Au moins un million de femmes et de filles ont perdu l’accès à une aide humanitaire essentielle depuis janvier 2025, alors que des réductions de financement sans précédent poussent les organisations de femmes intervenant dans les zones de crise au bord de l’effondrement, a averti vendredi ONU Femmes.
Dans un nouveau rapport intitulé Beyond the Breaking Point (Au-delà du point de rupture), l’agence des Nations Unies pour l’égalité des sexes souligne que les organisations qui fournissent des services essentiels aux femmes et aux filles sont contraintes de réduire, voire de suspendre, leurs activités au moment même où les besoins humanitaires atteignent un niveau historique.
Près de 120 millions de femmes et de filles dans le monde ont aujourd’hui besoin d’une aide humanitaire et d’une protection.

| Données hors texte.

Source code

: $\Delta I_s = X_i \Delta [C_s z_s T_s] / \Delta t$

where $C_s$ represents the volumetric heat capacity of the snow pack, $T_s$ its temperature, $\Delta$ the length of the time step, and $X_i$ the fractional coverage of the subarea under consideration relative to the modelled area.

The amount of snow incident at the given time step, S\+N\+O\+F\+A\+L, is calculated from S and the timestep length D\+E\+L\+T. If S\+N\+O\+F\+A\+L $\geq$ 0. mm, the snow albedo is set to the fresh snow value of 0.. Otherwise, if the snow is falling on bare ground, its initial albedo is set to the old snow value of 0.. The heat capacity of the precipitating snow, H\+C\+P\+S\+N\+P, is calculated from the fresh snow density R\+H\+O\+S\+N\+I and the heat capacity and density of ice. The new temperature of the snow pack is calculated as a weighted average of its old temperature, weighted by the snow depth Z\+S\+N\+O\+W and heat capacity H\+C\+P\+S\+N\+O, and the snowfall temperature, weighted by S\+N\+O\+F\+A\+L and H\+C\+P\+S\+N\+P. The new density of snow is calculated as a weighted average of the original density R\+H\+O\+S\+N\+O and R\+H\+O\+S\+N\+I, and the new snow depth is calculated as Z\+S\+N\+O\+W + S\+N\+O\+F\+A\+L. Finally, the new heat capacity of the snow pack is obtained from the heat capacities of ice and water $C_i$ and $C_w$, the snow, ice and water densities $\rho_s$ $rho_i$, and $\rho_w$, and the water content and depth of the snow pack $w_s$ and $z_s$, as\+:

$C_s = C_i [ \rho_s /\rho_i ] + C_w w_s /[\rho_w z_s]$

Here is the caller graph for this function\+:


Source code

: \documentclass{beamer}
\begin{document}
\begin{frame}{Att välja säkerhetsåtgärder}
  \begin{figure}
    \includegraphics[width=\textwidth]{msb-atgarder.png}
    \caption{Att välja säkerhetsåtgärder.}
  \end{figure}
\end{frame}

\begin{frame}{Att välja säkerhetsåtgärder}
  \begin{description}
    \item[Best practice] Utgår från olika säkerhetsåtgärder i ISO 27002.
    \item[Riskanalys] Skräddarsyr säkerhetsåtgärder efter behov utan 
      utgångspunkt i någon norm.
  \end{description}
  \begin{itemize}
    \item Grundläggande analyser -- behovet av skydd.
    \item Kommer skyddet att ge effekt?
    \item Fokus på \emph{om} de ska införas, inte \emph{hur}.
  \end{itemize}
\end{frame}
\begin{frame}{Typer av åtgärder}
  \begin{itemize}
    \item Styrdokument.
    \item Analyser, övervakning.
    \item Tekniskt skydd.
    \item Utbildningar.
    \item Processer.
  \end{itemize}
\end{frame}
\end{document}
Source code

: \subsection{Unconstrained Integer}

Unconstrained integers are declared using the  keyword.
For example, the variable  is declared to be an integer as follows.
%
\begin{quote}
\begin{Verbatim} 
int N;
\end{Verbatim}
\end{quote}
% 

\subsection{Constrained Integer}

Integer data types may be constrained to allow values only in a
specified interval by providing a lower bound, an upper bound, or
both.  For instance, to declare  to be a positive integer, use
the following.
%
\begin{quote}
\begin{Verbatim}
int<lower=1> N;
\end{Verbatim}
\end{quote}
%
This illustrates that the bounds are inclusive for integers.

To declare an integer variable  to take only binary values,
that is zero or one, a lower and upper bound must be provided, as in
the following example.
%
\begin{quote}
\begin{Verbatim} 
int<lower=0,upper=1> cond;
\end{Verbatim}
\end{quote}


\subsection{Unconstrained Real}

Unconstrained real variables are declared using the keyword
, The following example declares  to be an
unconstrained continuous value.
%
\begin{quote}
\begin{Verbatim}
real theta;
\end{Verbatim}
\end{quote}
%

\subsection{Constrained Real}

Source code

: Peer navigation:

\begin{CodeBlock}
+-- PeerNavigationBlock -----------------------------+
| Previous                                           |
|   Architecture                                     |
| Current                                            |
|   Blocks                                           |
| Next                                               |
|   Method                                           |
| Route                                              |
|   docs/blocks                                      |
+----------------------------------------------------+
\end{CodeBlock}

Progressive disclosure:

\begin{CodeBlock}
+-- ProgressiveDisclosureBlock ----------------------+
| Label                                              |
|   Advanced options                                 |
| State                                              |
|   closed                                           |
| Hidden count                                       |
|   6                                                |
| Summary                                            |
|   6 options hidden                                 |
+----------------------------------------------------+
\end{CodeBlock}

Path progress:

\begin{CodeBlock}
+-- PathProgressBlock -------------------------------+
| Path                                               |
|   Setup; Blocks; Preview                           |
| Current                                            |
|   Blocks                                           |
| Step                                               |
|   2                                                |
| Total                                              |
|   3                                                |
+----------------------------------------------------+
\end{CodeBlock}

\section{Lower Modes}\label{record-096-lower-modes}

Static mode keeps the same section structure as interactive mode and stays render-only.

Pourtant, les organisations locales dirigées par des femmes, souvent les seules capables d’atteindre les populations vivant dans les zones les plus difficiles d’accès, font face à une crise de financement sans précédent.
Des organisations en première ligne menacées
Présentes dans certaines des crises les plus graves au monde, notamment en Afghanistan, en République démocratique du Congo et en Haïti, ces organisations continuent d’apporter un soutien aux survivantes de violences, aux familles déplacées et aux communautés vulnérables, bien après que l’attention internationale s’est détournée de ces conflits.
« Chaque dollar retiré aux organisations de femmes est un dollar retiré aux survivantes de violences sexuelles liées aux conflits, aux mères déplacées, aux filles déscolarisées et aux communautés qui luttent pour survivre », a déclaré Sofia Calltorp, cheffe de l’action humanitaire chez ONU Femmes.
L’agence prévient que ses partenaires sont contraints de réduire leurs programmes précisément au moment où ils sont le plus nécessaires.
Des besoins en hausse, des moyens en chute
Le rapport, fondé sur les réponses de 855 organisations dirigées par des femmes dans 52 pays touchés par des crises et des conflits, dresse un constat alarmant.
Au moins un million de femmes et de filles ont déjà perdu l’accès à des services essentiels depuis janvier 2025, conséquence directe de la plus forte baisse annuelle de l’aide internationale jamais enregistrée.
Près de neuf organisations sur dix affirment ne plus être en mesure de répondre aux besoins actuels, tandis que 84 % constatent une augmentation de la demande.
Les populations les plus isolées sont les premières touchées : 63 % des organisations ont dû réduire leurs activités dans les communautés les plus difficiles d’accès.
Parallèlement, 86 % signalent une hausse des violences fondées sur le genre et 62 % indiquent que des espaces sûrs pour les femmes et les filles ont fermé ou ont considérablement réduit leurs activités.
Enfin, une organisation sur cinq a déjà suspendu ses programmes consacrés au leadership féminin et à l’égalité des sexes, sur fond de recul plus large des droits des femmes dans le monde.